*About this task*
Please repeat the whole listing exactly, but leave the pictures out.

*Record extracts*
■ ■ ■ ■ ■

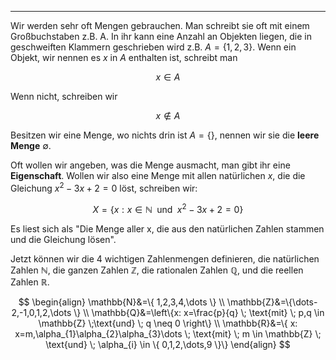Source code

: ***

Wir werden sehr oft Mengen gebrauchen. Man schreibt sie oft mit einem Großbuchstaben z.B. A. In ihr kann eine Anzahl an Objekten liegen, die in geschweiften Klammern geschrieben wird z.B. $A=\{ 1,2,3 \}$. Wenn ein Objekt, wir nennen es $x$ in $A$ enthalten ist, schreibt man

$$
x \in A
$$

Wenn nicht, schreiben wir

$$
x \not\in A
$$

Besitzen wir eine Menge, wo nichts drin ist $A=\{  \}$, nennen wir sie die **leere Menge** $\emptyset$.

Oft wollen wir angeben, was die Menge ausmacht, man gibt ihr eine **Eigenschaft**. Wollen wir also eine Menge mit allen natürlichen $x$, die die Gleichung $x^{2}-3x+2=0$ löst, schreiben wir:

$$
X=\{ x:x \in \mathbb{N} \; \text{ und } \; x^{2}-3x+2=0  \}
$$

Es liest sich als "Die Menge aller x, die aus den natürlichen Zahlen stammen und die Gleichung lösen".

Jetzt können wir die 4 wichtigen Zahlenmengen definieren, die natürlichen Zahlen $\mathbb{N}$, die ganzen Zahlen $\mathbb{Z}$, die rationalen Zahlen $\mathbb{Q}$, und die reellen Zahlen $\mathbb{R}$.

$$
\begin{align}
\mathbb{N}&=\{ 1,2,3,4,\dots \} \\
\mathbb{Z}&=\{\dots-2,-1,0,1,2,\dots \} \\
\mathbb{Q}&=\left\{x: x=\frac{p}{q} \; \text{mit} \; p,q \in \mathbb{Z} \;\text{und} \; q \neq 0 \right\} \\
\mathbb{R}&=\{ x: x=m,\alpha_{1}\alpha_{2}\alpha_{3}\dots \; \text{mit} \; m \in \mathbb{Z} \; \text{und} \; \alpha_{i} \in \{ 0,1,2,\dots,9 \}\}
\end{align}
$$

■ ■ ■ ■ ■

*Answer for this exercise*
Source code

: ***

Wir werden sehr oft Mengen gebrauchen. Man schreibt sie oft mit einem Großbuchstaben z.B. A. In ihr kann eine Anzahl an Objekten liegen, die in geschweiften Klammern geschrieben wird z.B. $A=\{ 1,2,3 \}$. Wenn ein Objekt, wir nennen es $x$ in $A$ enthalten ist, schreibt man

$$
x \in A
$$

Wenn nicht, schreiben wir

$$
x \not\in A
$$

Besitzen wir eine Menge, wo nichts drin ist $A=\{  \}$, nennen wir sie die **leere Menge** $\emptyset$.

Oft wollen wir angeben, was die Menge ausmacht, man gibt ihr eine **Eigenschaft**. Wollen wir also eine Menge mit allen natürlichen $x$, die die Gleichung $x^{2}-3x+2=0$ löst, schreiben wir:

$$
X=\{ x:x \in \mathbb{N} \; \text{ und } \; x^{2}-3x+2=0  \}
$$

Es liest sich als "Die Menge aller x, die aus den natürlichen Zahlen stammen und die Gleichung lösen".

Jetzt können wir die 4 wichtigen Zahlenmengen definieren, die natürlichen Zahlen $\mathbb{N}$, die ganzen Zahlen $\mathbb{Z}$, die rationalen Zahlen $\mathbb{Q}$, und die reellen Zahlen $\mathbb{R}$.

$$
\begin{align}
\mathbb{N}&=\{ 1,2,3,4,\dots \} \\
\mathbb{Z}&=\{\dots-2,-1,0,1,2,\dots \} \\
\mathbb{Q}&=\left\{x: x=\frac{p}{q} \; \text{mit} \; p,q \in \mathbb{Z} \;\text{und} \; q \neq 0 \right\} \\
\mathbb{R}&=\{ x: x=m,\alpha_{1}\alpha_{2}\alpha_{3}\dots \; \text{mit} \; m \in \mathbb{Z} \; \text{und} \; \alpha_{i} \in \{ 0,1,2,\dots,9 \}\}
\end{align}
$$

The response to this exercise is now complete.